Wednesday, January 05, 2005

THE ISLAND (DVD)

Director: Michael Bay (Pearl Harbor, Armageddon, The Rock)
Starring: Ewan McGregor, Scarlett Johansson, Djimon Hounsou, Sean Bean, Steve Buscemi

Long ago (well, 1996) Michael Bay directed The Rock with Nicholas Cage and Sean Connery. I very much enjoyed that film. It was fun, stupid action entertainment done well. The movie, and the director, and the actors knew that it was fun, stupid entertainment. Ever since that film Michael Bay has time and again made truly awful pictures. He seemed to confuse the stupid pictures he was making with better quality work. Or perhaps he thought he actually was making better quality work. Who knows? The end result is a series of movies that don’t have a clue how dumb they are. This is disappointing. Bay is certainly a quality professional, talented enough to make a smart movie, or at least more fun entertainment like The Rock. Instead that talent has been wasted on flicks like Pearl Harbor, my pick for the most offensive film of the last decade. (It’s not nearly the worst made film, but it is the most condescending piece of crap Hollywood has foisted on us in quite some time.)
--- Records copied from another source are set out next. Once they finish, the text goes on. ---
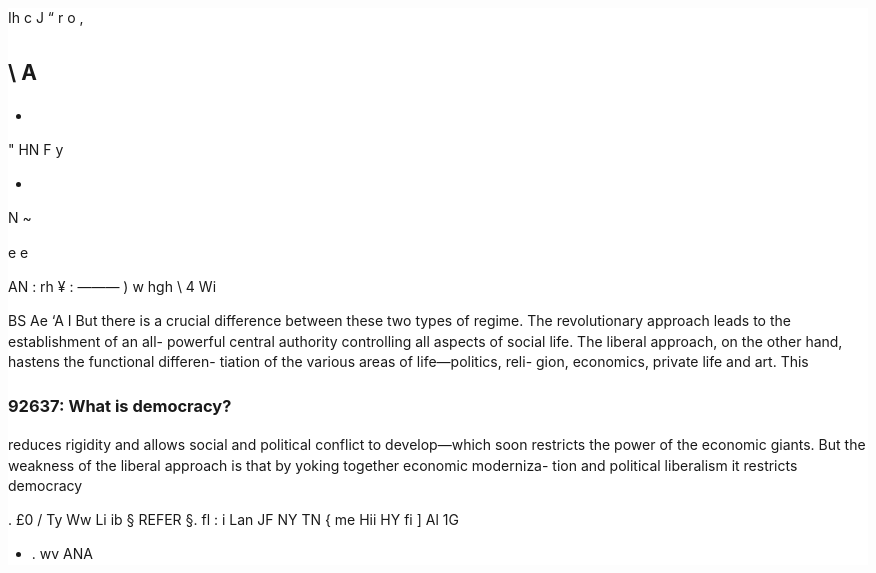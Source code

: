Ih
c J “
r
o
,
 
\ 
A 
- 
-
 
" 
HN 
F
y
 
- 
N 
~
 
  
e
e
 
   
 
   
AN : rh ¥ : 
——— ) w hgh \ 4 Wi 
 
BS Ae 
‘A 
I 
But there is a crucial difference between 
these two types of regime. The revolutionary 
approach leads to the establishment of an all- 
powerful central authority controlling all 
aspects of social life. The liberal approach, on 
the other hand, hastens the functional differen- 
tiation of the various areas of life—politics, reli- 
gion, economics, private life and art. This 


### 92637: What is democracy?

reduces rigidity and allows social and political 
conflict to develop—which soon restricts the 
power of the economic giants. 
But the weakness of the liberal approach is 
that by yoking together economic moderniza- 
tion and political liberalism it restricts democracy 
 
    
    
   
. £0 / Ty Ww Li ib § 
REFER §. fl : i Lan JF NY TN { 
me Hii HY fi ] 
Al 
1G 
- . wv ANA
So, where does The Island fit into this depressing parade of Bay’s work? It’s better than Pearl Harbor and Armageddon, but like those films it has no soul. At times it wants to be smart, or perhaps just smart enough so that people like me will stop calling Bay a Hollywood leach. The film just can’t help but be stupid though.

The Island is the story of a colony of cloned humans basically used as organ farms for the rich and famous. A nefarious doctor secretly creates these clones (somehow they are born as fully functioning adults) and placates them by telling them that the world outside has been polluted. They therefore remain happy and isolated in their little clone factory until their original human templates need their organs. At this point, the clones are told they have won the lottery and are going to “the island”, which they believe to be the only piece of earth that remains unpolluted. They then walk happily into the arms of the organ harvesting surgeons.

Frankly, this is not a bad plot. Cloning is a nice little charged topic for a story right now, and it really could work quite well as a science fiction movie, or perhaps even better as a morality tale. Unfortunately, Bay decides that this is an action film. So, the plot I described above occurs entirely in the first third of the film. The final 90 minutes is nothing but chase scenes that have been far better done in a thousand other movies. It’s nothing but Ewen McGregor and Scarlett Johansson being hunted. Worst of all, there’s very little excitement to the hunt. Then, of course, they go back and rescue all of the other clones in a spectacle that includes the mandated 1 on 1 fight to the death between Ewen and the evil doctor.

The worst bits of this film for me were a hundred dumb little plot points that I won’t bother to get into, but when they are combined with the rather boring and silly action, and the massively confused tone of the film, it adds up to a downer of a film experience. This is yet another Bay film that talks down to it’s viewing audience. It’s glossy and professional and vaguely interesting in spots, but mostly it’s an entirely disposable film.

I’d also like to note that this movie doesn’t seem to understand what clones are. Instead of genetic twins like a real clone would be, these clones seem to be identical copies of people that include their memories and much more. Weird. I really don’t have a problem suspending my disbelief on that one, but if someone has the guts to make a story about clones while it’s being debated in society, I wish they’d at least try to get the most basic facts straight.

Standouts: A fine core to the story with glossy production and perfectly good acting. I really like Sean Bean.
Blowouts: Michael Bay. What did the viewing public ever do to him to deserve this abuse, huh?